### SUPPLIED MATERIAL
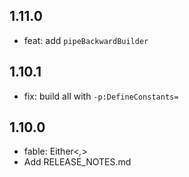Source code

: ## 1.11.0
* feat: add `pipeBackwardBuilder`

## 1.10.1
* fix: build all with `-p:DefineConstants=`

## 1.10.0
* fable: Either<_,_>
* Add RELEASE_NOTES.md
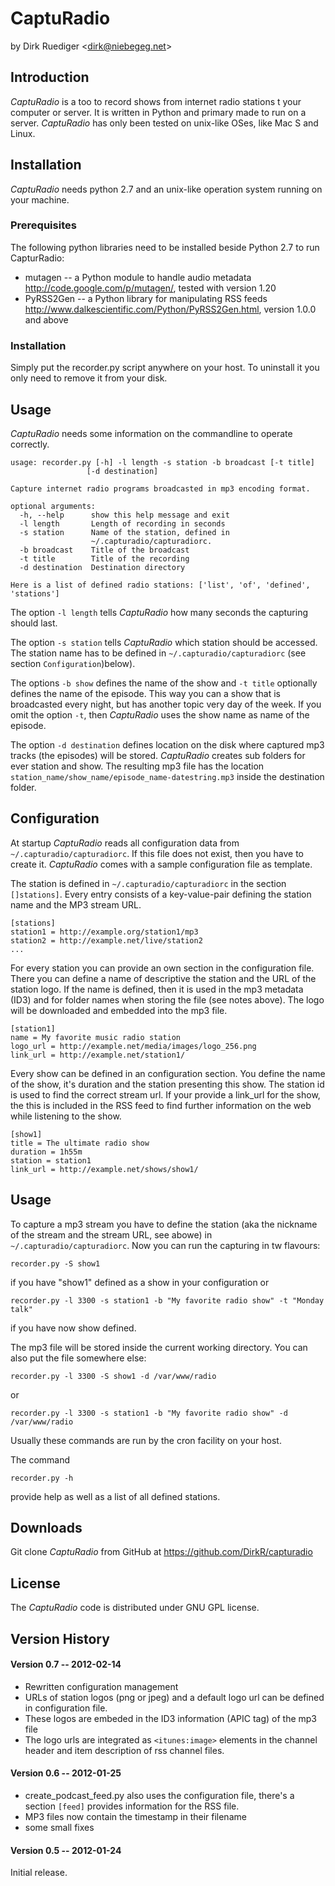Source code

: # CaptuRadio

by Dirk Ruediger <<dirk@niebegeg.net>>

## Introduction

_CaptuRadio_ is a too to record shows from internet radio stations t your computer or server.
It is written in Python and primary made to run on a server.
_CaptuRadio_ has only been tested on unix-like OSes, like Mac S and Linux.

## Installation

_CaptuRadio_ needs python 2.7 and an unix-like operation system running on your machine.

### Prerequisites

The following python libraries need to be installed beside Python 2.7 to run CapturRadio:

* mutagen -- a Python module to handle audio metadata      
  http://code.google.com/p/mutagen/, tested with version 1.20
* PyRSS2Gen -- a Python library for manipulating RSS feeds   
  http://www.dalkescientific.com/Python/PyRSS2Gen.html, version 1.0.0 and above

### Installation

Simply put the recorder.py script anywhere on your host.
To uninstall it you only need to remove it from your disk.

## Usage

_CaptuRadio_ needs some information on the commandline to operate correctly.

    usage: recorder.py [-h] -l length -s station -b broadcast [-t title]
                     [-d destination]
    
    Capture internet radio programs broadcasted in mp3 encoding format.
    
    optional arguments:
      -h, --help      show this help message and exit
      -l length       Length of recording in seconds
      -s station      Name of the station, defined in 
                      ~/.capturadio/capturadiorc.
      -b broadcast    Title of the broadcast
      -t title        Title of the recording
      -d destination  Destination directory

    Here is a list of defined radio stations: ['list', 'of', 'defined', 'stations']

The option `-l length` tells _CaptuRadio_ how many seconds the capturing should last.

The option `-s station` tells _CaptuRadio_ which station should be accessed. The station name has
to be defined in `~/.capturadio/capturadiorc` (see section `Configuration`)below).

The options `-b show` defines the name of the show and  `-t title` optionally defines the name of
the episode. This way you can a show that is broadcasted every night, but has another topic very
day of the week. If you omit the option `-t`, then _CaptuRadio_ uses the show name as name of the episode.

The option `-d destination` defines location on the disk where captured mp3 tracks (the episodes) will be
stored.  _CaptuRadio_ creates sub folders for ever station and show. The resulting mp3 file has the location
`station_name/show_name/episode_name-datestring.mp3` inside the destination folder.

## Configuration

At startup _CaptuRadio_ reads all configuration data from `~/.capturadio/capturadiorc`. If this file does not
exist, then you have to create it. _CaptuRadio_ comes with a sample configuration file as template.

The station is defined in `~/.capturadio/capturadiorc` in 
the section `[]stations]`. Every entry consists of a key-value-pair
defining the station name and the MP3 stream URL.

    [stations]
    station1 = http://example.org/station1/mp3
    station2 = http://example.net/live/station2
    ...

For every station you can provide an own section in the configuration file. 
There you can define a name of descriptive the station and the URL 
of the station logo.  If the name is defined, then it is used in the mp3
metadata (ID3) and for folder names when storing the file (see notes
above). The logo will be downloaded and embedded into the mp3 file.

    [station1]
    name = My favorite music radio station
    logo_url = http://example.net/media/images/logo_256.png
    link_url = http://example.net/station1/

Every show can be defined in an configuration section.
You define the name of the show, it's duration and the station presenting this show. The station id
is used to find the correct stream url. If your provide a link_url for the show, the this is included
in the RSS feed to find further information on the web while listening to the show.

    [show1]
    title = The ultimate radio show
    duration = 1h55m
    station = station1
    link_url = http://example.net/shows/show1/

## Usage

To capture a mp3 stream you have to define the station (aka the nickname of the stream and the stream URL,
see abowe) in `~/.capturadio/capturadiorc`. Now you can run the capturing in tw flavours:


    recorder.py -S show1

if you have "show1" defined as a show in your configuration or

    recorder.py -l 3300 -s station1 -b "My favorite radio show" -t "Monday talk"

if you have now show defined.

The mp3 file will be stored inside the current working directory. You can also put the file somewhere else:

    recorder.py -l 3300 -S show1 -d /var/www/radio

or

    recorder.py -l 3300 -s station1 -b "My favorite radio show" -d /var/www/radio

Usually these commands are run by the cron facility on your host.

The command

    recorder.py -h

provide help as well as a list of all defined stations.

## Downloads

Git clone _CaptuRadio_ from GitHub at https://github.com/DirkR/capturadio

## License

The _CaptuRadio_ code is distributed under GNU GPL license.

## Version History

#### Version 0.7 -- 2012-02-14

* Rewritten configuration management
* URLs of station logos (png or jpeg) and a default logo url can be defined in configuration file.
* These logos are embeded in the ID3 information (APIC tag) of the mp3 file
* The logo urls are integrated as `<itunes:image>` elements in the channel
  header and item description of rss channel files.

#### Version 0.6 -- 2012-01-25

* create_podcast_feed.py also uses the configuration file, there's a section `[feed]` provides
  information for the RSS file.
* MP3 files now contain the timestamp in their filename
* some small fixes

#### Version 0.5 -- 2012-01-24

Initial release.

### TASK DESCRIPTION
Type out the data above once more, exactly, with no images included.

### OUTPUT OF THE EXERCISE
Source code

: ## 1.11.0
* feat: add `pipeBackwardBuilder`

## 1.10.1
* fix: build all with `-p:DefineConstants=`

## 1.10.0
* fable: Either<_,_>
* Add RELEASE_NOTES.md
Source code

: # CaptuRadio

by Dirk Ruediger <<dirk@niebegeg.net>>

## Introduction

_CaptuRadio_ is a too to record shows from internet radio stations t your computer or server.
It is written in Python and primary made to run on a server.
_CaptuRadio_ has only been tested on unix-like OSes, like Mac S and Linux.

## Installation

_CaptuRadio_ needs python 2.7 and an unix-like operation system running on your machine.

### Prerequisites

The following python libraries need to be installed beside Python 2.7 to run CapturRadio:

* mutagen -- a Python module to handle audio metadata      
  http://code.google.com/p/mutagen/, tested with version 1.20
* PyRSS2Gen -- a Python library for manipulating RSS feeds   
  http://www.dalkescientific.com/Python/PyRSS2Gen.html, version 1.0.0 and above

### Installation

Simply put the recorder.py script anywhere on your host.
To uninstall it you only need to remove it from your disk.

## Usage

_CaptuRadio_ needs some information on the commandline to operate correctly.

    usage: recorder.py [-h] -l length -s station -b broadcast [-t title]
                     [-d destination]
    
    Capture internet radio programs broadcasted in mp3 encoding format.
    
    optional arguments:
      -h, --help      show this help message and exit
      -l length       Length of recording in seconds
      -s station      Name of the station, defined in 
                      ~/.capturadio/capturadiorc.
      -b broadcast    Title of the broadcast
      -t title        Title of the recording
      -d destination  Destination directory

    Here is a list of defined radio stations: ['list', 'of', 'defined', 'stations']

The option `-l length` tells _CaptuRadio_ how many seconds the capturing should last.

The option `-s station` tells _CaptuRadio_ which station should be accessed. The station name has
to be defined in `~/.capturadio/capturadiorc` (see section `Configuration`)below).

The options `-b show` defines the name of the show and  `-t title` optionally defines the name of
the episode. This way you can a show that is broadcasted every night, but has another topic very
day of the week. If you omit the option `-t`, then _CaptuRadio_ uses the show name as name of the episode.

The option `-d destination` defines location on the disk where captured mp3 tracks (the episodes) will be
stored.  _CaptuRadio_ creates sub folders for ever station and show. The resulting mp3 file has the location
`station_name/show_name/episode_name-datestring.mp3` inside the destination folder.

## Configuration

At startup _CaptuRadio_ reads all configuration data from `~/.capturadio/capturadiorc`. If this file does not
exist, then you have to create it. _CaptuRadio_ comes with a sample configuration file as template.

The station is defined in `~/.capturadio/capturadiorc` in 
the section `[]stations]`. Every entry consists of a key-value-pair
defining the station name and the MP3 stream URL.

    [stations]
    station1 = http://example.org/station1/mp3
    station2 = http://example.net/live/station2
    ...

For every station you can provide an own section in the configuration file. 
There you can define a name of descriptive the station and the URL 
of the station logo.  If the name is defined, then it is used in the mp3
metadata (ID3) and for folder names when storing the file (see notes
above). The logo will be downloaded and embedded into the mp3 file.

    [station1]
    name = My favorite music radio station
    logo_url = http://example.net/media/images/logo_256.png
    link_url = http://example.net/station1/

Every show can be defined in an configuration section.
You define the name of the show, it's duration and the station presenting this show. The station id
is used to find the correct stream url. If your provide a link_url for the show, the this is included
in the RSS feed to find further information on the web while listening to the show.

    [show1]
    title = The ultimate radio show
    duration = 1h55m
    station = station1
    link_url = http://example.net/shows/show1/

## Usage

To capture a mp3 stream you have to define the station (aka the nickname of the stream and the stream URL,
see abowe) in `~/.capturadio/capturadiorc`. Now you can run the capturing in tw flavours:


    recorder.py -S show1

if you have "show1" defined as a show in your configuration or

    recorder.py -l 3300 -s station1 -b "My favorite radio show" -t "Monday talk"

if you have now show defined.

The mp3 file will be stored inside the current working directory. You can also put the file somewhere else:

    recorder.py -l 3300 -S show1 -d /var/www/radio

or

    recorder.py -l 3300 -s station1 -b "My favorite radio show" -d /var/www/radio

Usually these commands are run by the cron facility on your host.

The command

    recorder.py -h

provide help as well as a list of all defined stations.

## Downloads

Git clone _CaptuRadio_ from GitHub at https://github.com/DirkR/capturadio

## License

The _CaptuRadio_ code is distributed under GNU GPL license.

## Version History

#### Version 0.7 -- 2012-02-14

* Rewritten configuration management
* URLs of station logos (png or jpeg) and a default logo url can be defined in configuration file.
* These logos are embeded in the ID3 information (APIC tag) of the mp3 file
* The logo urls are integrated as `<itunes:image>` elements in the channel
  header and item description of rss channel files.

#### Version 0.6 -- 2012-01-25

* create_podcast_feed.py also uses the configuration file, there's a section `[feed]` provides
  information for the RSS file.
* MP3 files now contain the timestamp in their filename
* some small fixes

#### Version 0.5 -- 2012-01-24

Initial release.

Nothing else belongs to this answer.